# [Data for this task]
_ _ _ _

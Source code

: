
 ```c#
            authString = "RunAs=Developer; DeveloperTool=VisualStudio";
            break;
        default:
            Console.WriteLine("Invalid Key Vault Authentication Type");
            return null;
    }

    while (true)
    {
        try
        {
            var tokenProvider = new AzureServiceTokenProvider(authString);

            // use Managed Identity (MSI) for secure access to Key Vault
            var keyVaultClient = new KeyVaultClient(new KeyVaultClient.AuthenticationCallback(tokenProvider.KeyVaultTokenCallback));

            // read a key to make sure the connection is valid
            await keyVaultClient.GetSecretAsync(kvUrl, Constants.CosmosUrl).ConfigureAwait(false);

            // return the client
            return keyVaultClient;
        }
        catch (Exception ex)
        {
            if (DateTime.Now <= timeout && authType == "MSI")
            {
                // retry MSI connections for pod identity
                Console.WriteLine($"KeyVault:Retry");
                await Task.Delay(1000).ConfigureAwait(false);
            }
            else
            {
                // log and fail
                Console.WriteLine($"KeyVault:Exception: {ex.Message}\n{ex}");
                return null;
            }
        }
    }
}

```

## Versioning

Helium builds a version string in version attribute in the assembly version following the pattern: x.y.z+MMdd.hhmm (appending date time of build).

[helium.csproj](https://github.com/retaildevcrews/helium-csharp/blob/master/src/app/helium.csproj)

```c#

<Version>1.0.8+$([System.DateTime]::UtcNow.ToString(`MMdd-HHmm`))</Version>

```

_ _ _ _

# [Task]
Wherever the word "ConfigureAwait" turns up in a line of the entries above, copy that line.

# [Answer below]
            await keyVaultClient.GetSecretAsync(kvUrl, Constants.CosmosUrl).ConfigureAwait(false);
                await Task.Delay(1000).ConfigureAwait(false);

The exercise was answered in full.